EXERCISE GOAL: Every line in the data below from the one containing "After deploying the" down to the one containing "change for Patroni.", both included, must be retyped exactly; no other line is to appear.

Stored data:

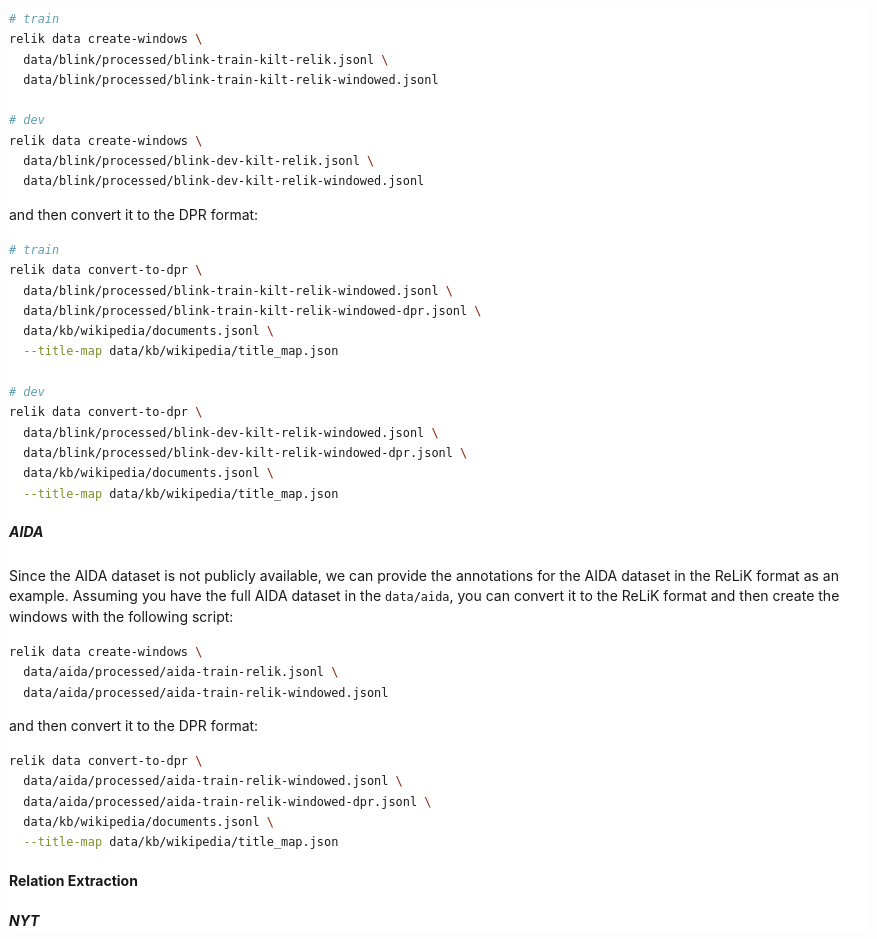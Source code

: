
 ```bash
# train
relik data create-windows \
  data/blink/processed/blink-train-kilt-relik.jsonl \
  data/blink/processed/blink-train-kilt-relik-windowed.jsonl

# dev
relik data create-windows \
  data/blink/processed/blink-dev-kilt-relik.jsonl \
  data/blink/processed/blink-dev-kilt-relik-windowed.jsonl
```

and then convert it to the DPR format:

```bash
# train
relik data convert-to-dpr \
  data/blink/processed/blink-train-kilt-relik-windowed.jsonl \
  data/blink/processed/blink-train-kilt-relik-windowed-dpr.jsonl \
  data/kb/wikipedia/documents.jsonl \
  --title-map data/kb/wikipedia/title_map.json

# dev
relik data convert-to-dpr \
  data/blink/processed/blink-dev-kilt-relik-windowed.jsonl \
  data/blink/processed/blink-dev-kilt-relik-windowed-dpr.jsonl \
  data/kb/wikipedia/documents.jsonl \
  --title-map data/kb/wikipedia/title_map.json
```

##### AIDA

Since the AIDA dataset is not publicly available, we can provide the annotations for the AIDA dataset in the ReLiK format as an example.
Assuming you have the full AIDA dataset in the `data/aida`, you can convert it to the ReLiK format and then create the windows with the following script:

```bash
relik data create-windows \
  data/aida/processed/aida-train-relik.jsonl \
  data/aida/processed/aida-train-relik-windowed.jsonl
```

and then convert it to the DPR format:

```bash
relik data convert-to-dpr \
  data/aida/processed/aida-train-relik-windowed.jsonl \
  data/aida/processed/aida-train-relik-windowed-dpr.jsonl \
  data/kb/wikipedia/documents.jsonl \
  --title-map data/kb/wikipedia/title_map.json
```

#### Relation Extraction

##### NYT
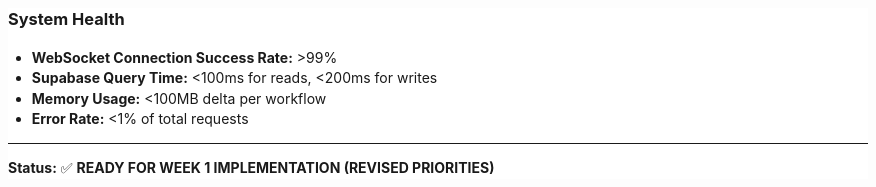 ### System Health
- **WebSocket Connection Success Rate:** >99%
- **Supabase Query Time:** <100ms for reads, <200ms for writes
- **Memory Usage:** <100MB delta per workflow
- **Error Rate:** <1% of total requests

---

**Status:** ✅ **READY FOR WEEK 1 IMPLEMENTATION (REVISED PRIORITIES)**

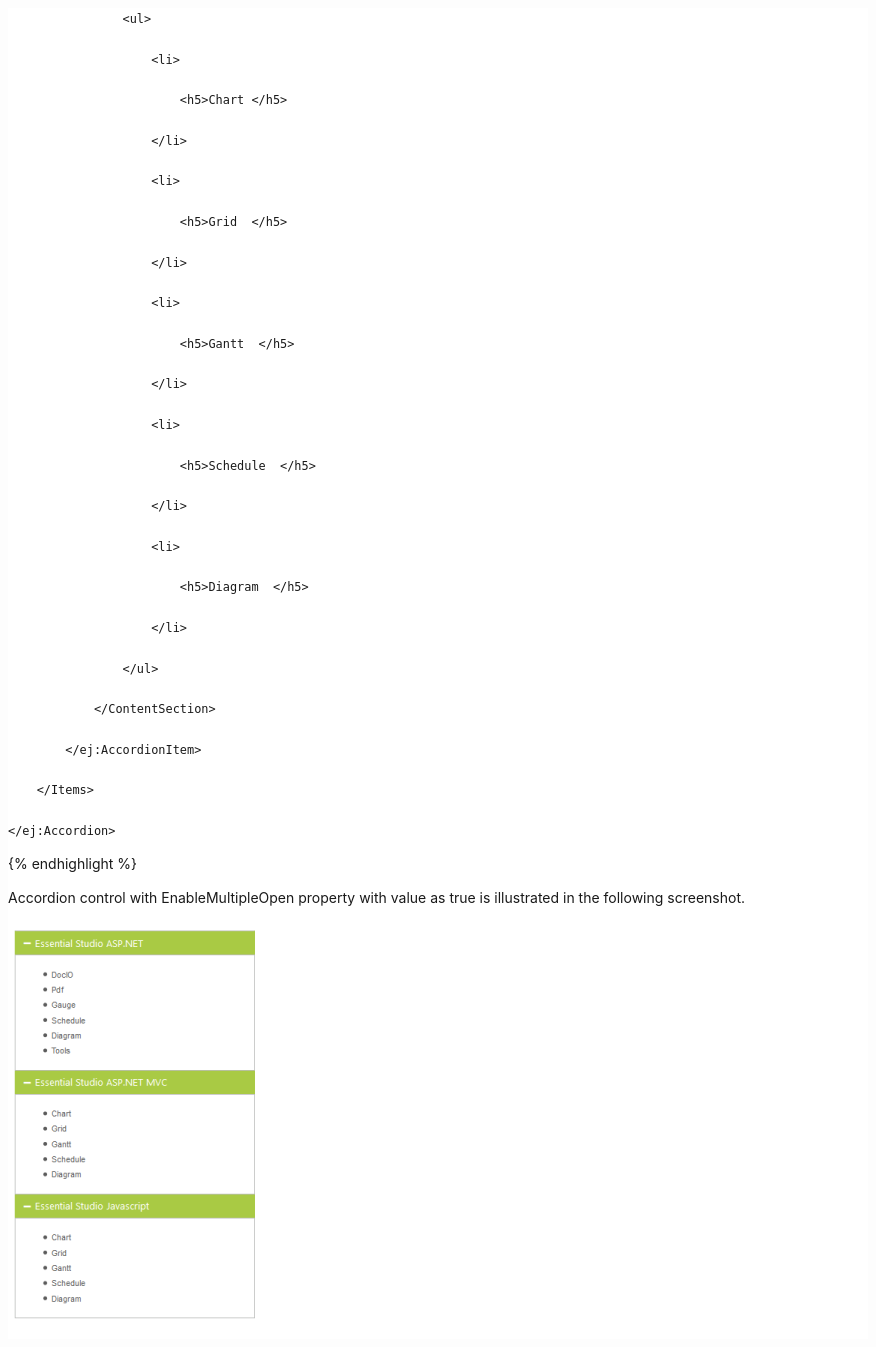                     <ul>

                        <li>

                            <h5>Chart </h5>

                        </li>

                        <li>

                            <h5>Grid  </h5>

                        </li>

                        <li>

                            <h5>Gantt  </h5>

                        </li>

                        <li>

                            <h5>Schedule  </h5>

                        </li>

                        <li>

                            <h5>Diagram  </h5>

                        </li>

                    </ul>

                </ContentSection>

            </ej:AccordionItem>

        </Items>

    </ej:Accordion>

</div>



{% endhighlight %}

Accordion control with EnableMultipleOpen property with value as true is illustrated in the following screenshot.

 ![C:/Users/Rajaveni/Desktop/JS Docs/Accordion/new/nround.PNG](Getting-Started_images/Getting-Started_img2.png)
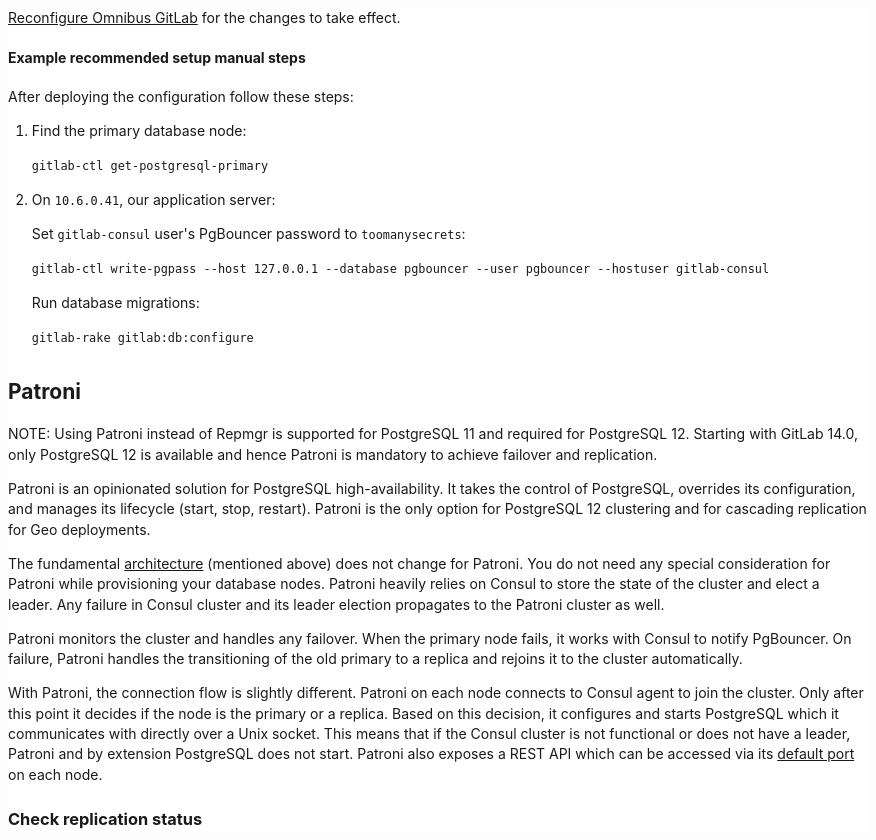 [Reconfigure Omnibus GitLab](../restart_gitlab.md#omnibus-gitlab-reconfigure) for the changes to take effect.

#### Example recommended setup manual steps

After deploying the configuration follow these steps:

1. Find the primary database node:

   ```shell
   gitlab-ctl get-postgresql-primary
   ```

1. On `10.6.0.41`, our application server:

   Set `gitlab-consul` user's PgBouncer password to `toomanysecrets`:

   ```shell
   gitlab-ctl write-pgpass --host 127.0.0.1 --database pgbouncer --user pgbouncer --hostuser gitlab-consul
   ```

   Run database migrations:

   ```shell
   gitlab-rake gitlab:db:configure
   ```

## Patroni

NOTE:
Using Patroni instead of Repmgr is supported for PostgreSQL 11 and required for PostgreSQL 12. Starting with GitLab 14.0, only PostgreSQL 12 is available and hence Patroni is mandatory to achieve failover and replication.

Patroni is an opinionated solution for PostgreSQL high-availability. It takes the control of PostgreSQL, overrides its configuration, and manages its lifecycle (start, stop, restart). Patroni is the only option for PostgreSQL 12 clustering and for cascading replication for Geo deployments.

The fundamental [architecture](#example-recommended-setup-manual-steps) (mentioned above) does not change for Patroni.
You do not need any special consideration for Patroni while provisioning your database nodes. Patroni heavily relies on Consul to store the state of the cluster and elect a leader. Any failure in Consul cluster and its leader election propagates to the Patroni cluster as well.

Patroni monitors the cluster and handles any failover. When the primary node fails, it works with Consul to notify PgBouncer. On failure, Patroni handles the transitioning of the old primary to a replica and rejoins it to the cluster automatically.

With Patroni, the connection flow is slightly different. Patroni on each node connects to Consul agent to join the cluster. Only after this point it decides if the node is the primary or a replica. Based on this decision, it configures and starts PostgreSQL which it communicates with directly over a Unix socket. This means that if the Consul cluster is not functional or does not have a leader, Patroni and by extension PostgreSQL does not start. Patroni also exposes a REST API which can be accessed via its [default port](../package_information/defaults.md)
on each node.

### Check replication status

--

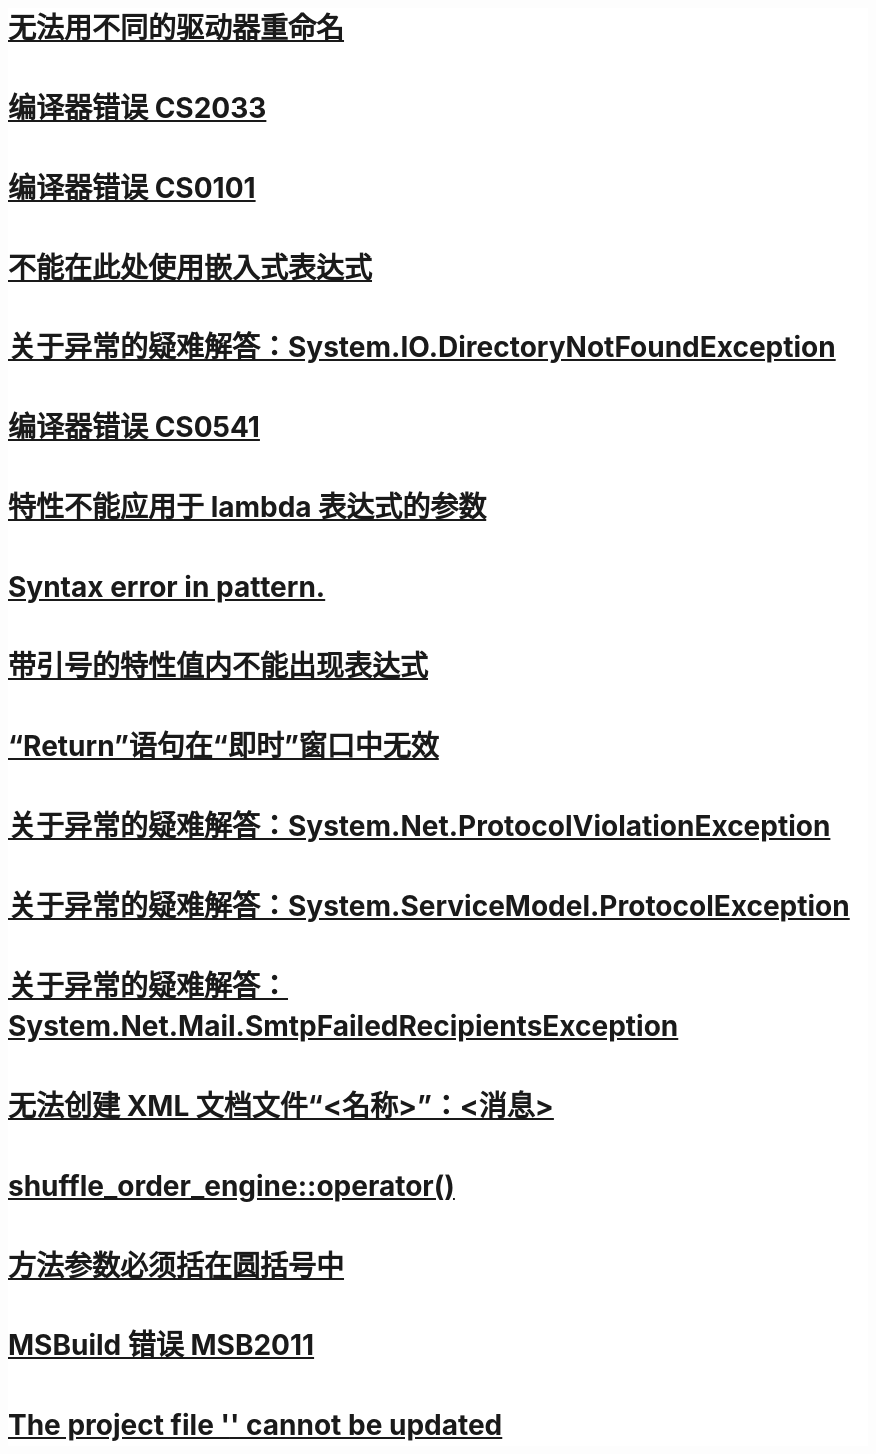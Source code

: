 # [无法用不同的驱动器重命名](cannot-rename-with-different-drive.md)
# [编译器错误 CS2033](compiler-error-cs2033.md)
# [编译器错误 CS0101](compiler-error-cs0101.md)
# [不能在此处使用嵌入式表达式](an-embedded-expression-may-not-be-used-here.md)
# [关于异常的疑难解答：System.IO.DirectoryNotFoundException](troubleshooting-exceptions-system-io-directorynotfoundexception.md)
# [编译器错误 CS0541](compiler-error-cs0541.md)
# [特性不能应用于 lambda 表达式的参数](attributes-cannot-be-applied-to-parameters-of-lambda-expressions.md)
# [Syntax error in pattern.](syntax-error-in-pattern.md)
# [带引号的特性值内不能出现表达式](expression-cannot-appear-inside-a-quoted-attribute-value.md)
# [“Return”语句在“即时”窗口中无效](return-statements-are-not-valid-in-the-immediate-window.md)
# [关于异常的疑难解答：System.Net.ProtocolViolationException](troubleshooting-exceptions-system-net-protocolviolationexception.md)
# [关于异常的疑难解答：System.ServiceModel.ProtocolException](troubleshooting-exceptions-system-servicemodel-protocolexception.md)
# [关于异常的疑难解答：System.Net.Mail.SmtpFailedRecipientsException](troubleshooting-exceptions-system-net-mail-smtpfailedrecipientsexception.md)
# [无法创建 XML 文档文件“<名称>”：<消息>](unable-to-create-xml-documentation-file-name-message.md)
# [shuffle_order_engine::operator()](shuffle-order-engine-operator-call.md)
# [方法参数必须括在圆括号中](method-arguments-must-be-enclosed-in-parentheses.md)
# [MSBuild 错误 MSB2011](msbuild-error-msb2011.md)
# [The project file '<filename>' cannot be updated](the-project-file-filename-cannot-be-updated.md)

ANSWER:
After deploying the configuration follow these steps:

1. Find the primary database node:

   ```shell
   gitlab-ctl get-postgresql-primary
   ```

1. On `10.6.0.41`, our application server:

   Set `gitlab-consul` user's PgBouncer password to `toomanysecrets`:

   ```shell
   gitlab-ctl write-pgpass --host 127.0.0.1 --database pgbouncer --user pgbouncer --hostuser gitlab-consul
   ```

   Run database migrations:

   ```shell
   gitlab-rake gitlab:db:configure
   ```

## Patroni

NOTE:
Using Patroni instead of Repmgr is supported for PostgreSQL 11 and required for PostgreSQL 12. Starting with GitLab 14.0, only PostgreSQL 12 is available and hence Patroni is mandatory to achieve failover and replication.

Patroni is an opinionated solution for PostgreSQL high-availability. It takes the control of PostgreSQL, overrides its configuration, and manages its lifecycle (start, stop, restart). Patroni is the only option for PostgreSQL 12 clustering and for cascading replication for Geo deployments.

The fundamental [architecture](#example-recommended-setup-manual-steps) (mentioned above) does not change for Patroni.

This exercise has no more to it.